**Information given**
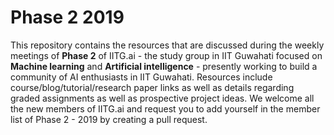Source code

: # Phase 2 2019

This repository contains the resources that are discussed during the weekly meetings of **Phase 2** of IITG.ai - the study group in IIT Guwahati focused on **Machine learning** and **Artificial intelligence** - presently working to build a community of AI enthusiasts in IIT Guwahati. Resources include course/blog/tutorial/research paper links as well as details regarding graded assignments as well as prospective project ideas. We welcome all the new members of IITG.ai and request you to add yourself in the member list of Phase 2 - 2019 by creating a pull request.

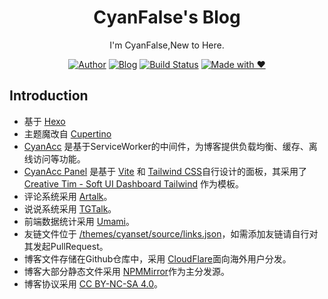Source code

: <h1 align="center">CyanFalse's Blog</h1>
<div align="center">

I'm CyanFalse,New to Here.

[![Author](https://flat.badgen.net/badge/author/ChenYFan/)](https://github.com/ChenYFan)
[![Blog](https://flat.badgen.net/badge/blog/CyanFalse's%20Blog/orange)](https://blog.eurekac.cn)
[![Build Status](https://github.com/ChenYFan/CyanBlog/actions/workflows/build.yml/badge.svg)](https://github.com/ChenYFan/CyanBlog/actions)
[![Made with ❤](https://flat.badgen.net/badge/made%20with/%e2%9d%a4/ff69b4)](https://eurekac.cn)

</div>

## Introduction

- 基于 [Hexo](https://hexo.io/)
- 主题魔改自 [Cupertino](https://cupertino.mrwillcom.com/)
- [CyanAcc](https://github.com/ChenYFan/CyanBlog/blob/main/themes/cyanset/source/CyanAcc.js) 是基于ServiceWorker的中间件，为博客提供负载均衡、缓存、离线访问等功能。
- [CyanAcc Panel](https://github.com/ChenYFan/CyanBlog/tree/main/CyanAccPanel) 是基于 [Vite](https://vitejs.dev/) 和 [Tailwind CSS](https://tailwindcss.com/)自行设计的面板，其采用了 [Creative Tim - Soft UI Dashboard Tailwind](https://www.creative-tim.com/product/soft-ui-dashboard-tailwind) 作为模板。
- 评论系统采用 [Artalk](https://artalk.js.org/)。
- 说说系统采用 [TGTalk](https://gist.github.com/ChenYFan/4e88490212e3e08e06006cf31140cd3f)。
- 前端数据统计采用 [Umami](https://umami.is/)。
- 友链文件位于 [/themes/cyanset/source/links.json](https://github.com/ChenYFan/CyanBlog/blob/main/themes/cyanset/source/links.json)，如需添加友链请自行对其发起PullRequest。
- 博客文件存储在Github仓库中，采用 [CloudFlare](https://www.cloudflare.com/)面向海外用户分发。
- 博客大部分静态文件采用 [NPMMirror](https://npmmirror.com/)作为主分发源。
- 博客协议采用 [CC BY-NC-SA 4.0](https://creativecommons.org/licenses/by-nc-sa/4.0/)。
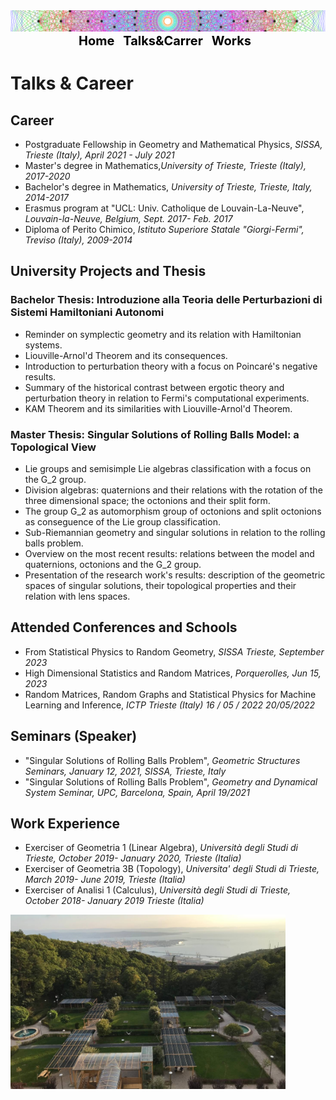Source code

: 
<img  src="assets/Lie_groups4.png" />

<!-- DEFINE THE STYLE OF THE WEBSITE MENU  -->


<head>
    <meta charset="UTF-8">
    <meta name="viewport" content="width=device-width, initial-scale=1.0">
    <title>Menu Example</title>
    <style>
        /* Optional: Some basic styling for demonstration */
        .menu-container {
            text-align: center; /* Center the menu */
        }
        nav ul {
            list-style-type: none;
            margin: 0;
            padding: 0;
            display: inline-block; /* Make the menu display inline-block */
        }
        nav li {
            display: inline;
            margin-right: 10px;
        }
        nav a {
            text-decoration: none;
            color: #000; /* Black text color */
            font-weight: bold;
            font-size: 20px; 
        }
    </style>
</head>
<body>

<div class="menu-container">
    <nav>
        <ul>
            <li><a href="https://aleetamai.github.io">Home</a></li>
            <li><a href="https://aleetamai.github.io/talks&carrer">Talks&Carrer</a></li>
            <li><a href="https://aleetamai.github.io/works">Works</a></li>
        </ul>
    </nav>
</div>
</body>


<!-- MAIN  -->


# Talks & Career 

## Career
- Postgraduate Fellowship in Geometry and Mathematical Physics, _SISSA, Trieste (Italy), April 2021 - July 2021_
- Master's degree in Mathematics,_University of Trieste, Trieste (Italy), 2017-2020_
- Bachelor's degree in Mathematics, _University of Trieste, Trieste, Italy, 2014-2017_
- Erasmus program at "UCL: Univ. Catholique de Louvain-La-Neuve", _Louvain-la-Neuve, Belgium, Sept. 2017- Feb. 2017_
- Diploma of Perito Chimico, _Istituto Superiore Statale "Giorgi-Fermi", Treviso (Italy), 2009-2014_

## University Projects and Thesis

### Bachelor Thesis: Introduzione alla Teoria delle Perturbazioni di Sistemi Hamiltoniani Autonomi
- Reminder on symplectic geometry and its relation with Hamiltonian systems.
- Liouville-Arnol'd Theorem and its consequences.
- Introduction to perturbation theory with a focus on Poincaré's negative results.
- Summary of the historical contrast between ergotic theory and perturbation theory in relation to Fermi's computational experiments.
- KAM Theorem and its similarities with Liouville-Arnol'd Theorem.

### Master Thesis: Singular Solutions of Rolling Balls Model: a Topological View
- Lie groups and semisimple Lie algebras classification with a focus on the G_2 group.
- Division algebras: quaternions and their relations with the rotation of the three dimensional space; the octonions and their split form.
- The group G_2 as automorphism group of octonions and split octonions as conseguence of the Lie group classification.
- Sub-Riemannian geometry and singular solutions in relation to the rolling balls problem.
- Overview on the most recent results: relations between the model and quaternions, octonions and the G_2 group.
- Presentation of the research work's results: description of the geometric spaces of singular solutions, their topological properties and their relation with lens spaces.

## Attended Conferences and Schools
- From Statistical Physics to Random Geometry, _SISSA Trieste, September 2023_
- High Dimensional Statistics and Random Matrices, _Porquerolles, Jun 15, 2023_
- Random Matrices, Random Graphs and Statistical Physics for Machine Learning and Inference, _ICTP Trieste (Italy) 16 / 05 / 2022 20/05/2022_

## Seminars (Speaker)
- "Singular Solutions of Rolling Balls Problem", _Geometric Structures Seminars, January 12, 2021, SISSA, Trieste, Italy_
- "Singular Solutions of Rolling Balls Problem", _Geometry and Dynamical System Seminar, UPC, Barcelona, Spain, April 19/2021_

## Work Experience
- Exerciser of Geometria 1 (Linear Algebra), _Università degli Studi di Trieste, October 2019- January 2020, Trieste (Italia)_
- Exerciser of Geometria 3B (Topology), _Universita' degli Studi di Trieste, March 2019- June 2019, Trieste (Italia)_
- Exerciser of Analisi 1 (Calculus), _Università degli Studi di Trieste, October 2018- January 2019 Trieste (Italia)_



 <img align="center" width="440" src="assets/Sfondo.jpg" />



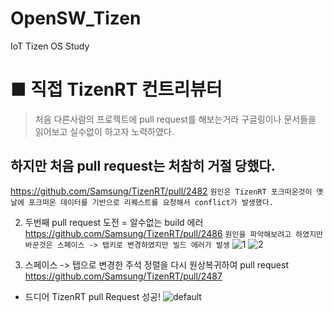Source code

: # OpenSW_Tizen
IoT Tizen OS Study





# ■ 직접 TizenRT 컨트리뷰터 

>처음 다른사람의 프로젝트에 pull request를 해보는거라 구글링이나 문서들을 읽어보고 실수없이 하고자 노력하였다. 

## 하지만 처음 pull request는 처참히 거절 당했다.  
https://github.com/Samsung/TizenRT/pull/2482
`원인은 TizenRT 포크떠온것이 옛날에 포크떠온 데이터를 기반으로 리퀘스트를 요청해서 conflict가 발생했다.`


2. 두번째 pull request 도전 = 알수없는 build 에러
https://github.com/Samsung/TizenRT/pull/2486
`원인을 파악해보려고 하였지만 바꾼것은 스페이스 -> 탭키로 변경하였지만 빌드 에러가 발생`
![1](https://user-images.githubusercontent.com/35188271/48975737-588d3580-f0bb-11e8-9889-e75082f24043.png)
![2](https://user-images.githubusercontent.com/35188271/48975738-588d3580-f0bb-11e8-962a-6993fec438c8.PNG)



3. 스페이스 -> 탭으로 변경한 주석 정렬을 다시 원상복귀하여 pull request
https://github.com/Samsung/TizenRT/pull/2487

- 드디어 TizenRT pull Request 성공!
![default](https://user-images.githubusercontent.com/35188271/48975719-9b024280-f0ba-11e8-8517-8f3da226ee58.PNG)

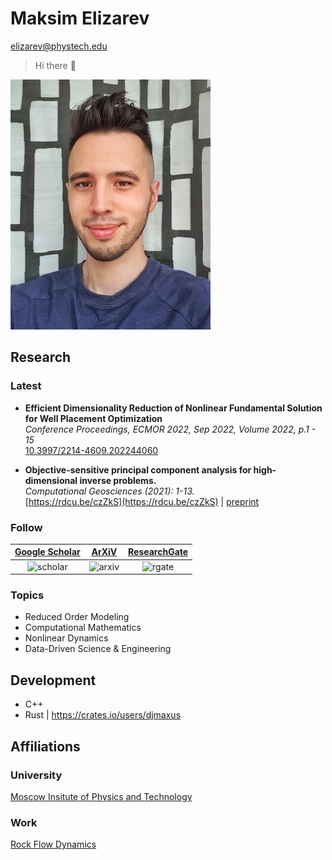 # Maksim Elizarev
[elizarev@phystech.edu](mailto:elizarev@phystech.edu)

> Hi there 👋

![myself](https://github.com/djmaxus/djmaxus.github.io/raw/master/SciPageGitHub.jpeg)

## Research

### Latest

- **Efficient Dimensionality Reduction
of Nonlinear Fundamental Solution
for Well Placement Optimization**\
*Conference Proceedings, ECMOR 2022, Sep 2022, Volume 2022, p.1 - 15*\
[10.3997/2214-4609.202244060](https://doi.org/10.3997/2214-4609.202244060)

- **Objective-sensitive principal component analysis for high-dimensional inverse problems.**\
*Computational Geosciences (2021): 1-13.*\
[https://rdcu.be/czZkS](https://rdcu.be/czZkS) | [preprint](https://arxiv.org/abs/2006.04527)

### Follow

| [Google Scholar][ref:scholar] | [ArXiV][ref:arxiv] | [ResearchGate][ref:rgate] |
|:-----------------------------:|:------------------:|:-------------------------:|
| <img src="https://scholar.google.com/citations/images/avatar_scholar_256.png" alt="scholar" width="128"/> | <img src="https://static.arxiv.org/static/browse/0.3.2.8/images/icons/smileybones-pixel.png" alt="arxiv" width="128"/> | <img src="https://cdn.freelogovectors.net/svg08/researchgate-logo-freelogovectors.net_.svg" alt="rgate" width="128"/> |

### Topics

* Reduced Order Modeling
* Computational Mathematics
* Nonlinear Dynamics
* Data-Driven Science & Engineering

## Development

- C++
- Rust | https://crates.io/users/djmaxus

## Affiliations

### University

[Moscow Insitute of Physics and Technology](https://mipt.ru/english/)

### Work

[Rock Flow Dynamics](https://rfdyn.com/)

[ref:scholar]: https://scholar.google.com/citations?hl=en&authuser=1&user=wvRK6oQAAAAJ
[ref:arxiv]: http://arxiv.org/a/elizarev_m_1
[ref:rgate]: https://www.researchgate.net/profile/Maksim_Elizarev

[pic:scholar]: https://scholar.google.com/citations/images/avatar_scholar_256.png
[pic:arxiv]: https://static.arxiv.org/static/browse/0.3.2.8/images/icons/smileybones-pixel.png
[pic:rgate]: https://cdn.freelogovectors.net/svg08/researchgate-logo-freelogovectors.net_.svg
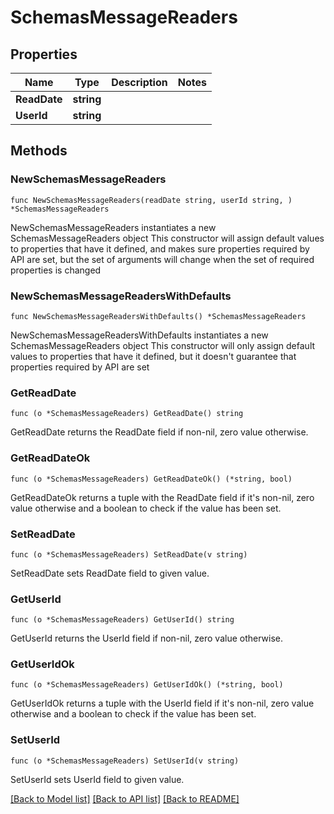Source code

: # SchemasMessageReaders

## Properties

Name | Type | Description | Notes
------------ | ------------- | ------------- | -------------
**ReadDate** | **string** |  | 
**UserId** | **string** |  | 

## Methods

### NewSchemasMessageReaders

`func NewSchemasMessageReaders(readDate string, userId string, ) *SchemasMessageReaders`

NewSchemasMessageReaders instantiates a new SchemasMessageReaders object
This constructor will assign default values to properties that have it defined,
and makes sure properties required by API are set, but the set of arguments
will change when the set of required properties is changed

### NewSchemasMessageReadersWithDefaults

`func NewSchemasMessageReadersWithDefaults() *SchemasMessageReaders`

NewSchemasMessageReadersWithDefaults instantiates a new SchemasMessageReaders object
This constructor will only assign default values to properties that have it defined,
but it doesn't guarantee that properties required by API are set

### GetReadDate

`func (o *SchemasMessageReaders) GetReadDate() string`

GetReadDate returns the ReadDate field if non-nil, zero value otherwise.

### GetReadDateOk

`func (o *SchemasMessageReaders) GetReadDateOk() (*string, bool)`

GetReadDateOk returns a tuple with the ReadDate field if it's non-nil, zero value otherwise
and a boolean to check if the value has been set.

### SetReadDate

`func (o *SchemasMessageReaders) SetReadDate(v string)`

SetReadDate sets ReadDate field to given value.


### GetUserId

`func (o *SchemasMessageReaders) GetUserId() string`

GetUserId returns the UserId field if non-nil, zero value otherwise.

### GetUserIdOk

`func (o *SchemasMessageReaders) GetUserIdOk() (*string, bool)`

GetUserIdOk returns a tuple with the UserId field if it's non-nil, zero value otherwise
and a boolean to check if the value has been set.

### SetUserId

`func (o *SchemasMessageReaders) SetUserId(v string)`

SetUserId sets UserId field to given value.



[[Back to Model list]](../README.md#documentation-for-models) [[Back to API list]](../README.md#documentation-for-api-endpoints) [[Back to README]](../README.md)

**Work instruction**
Scan the material above for lines that contain the string "values", and copy each such line.

**Response to this task**
This constructor will assign default values to properties that have it defined,
This constructor will only assign default values to properties that have it defined,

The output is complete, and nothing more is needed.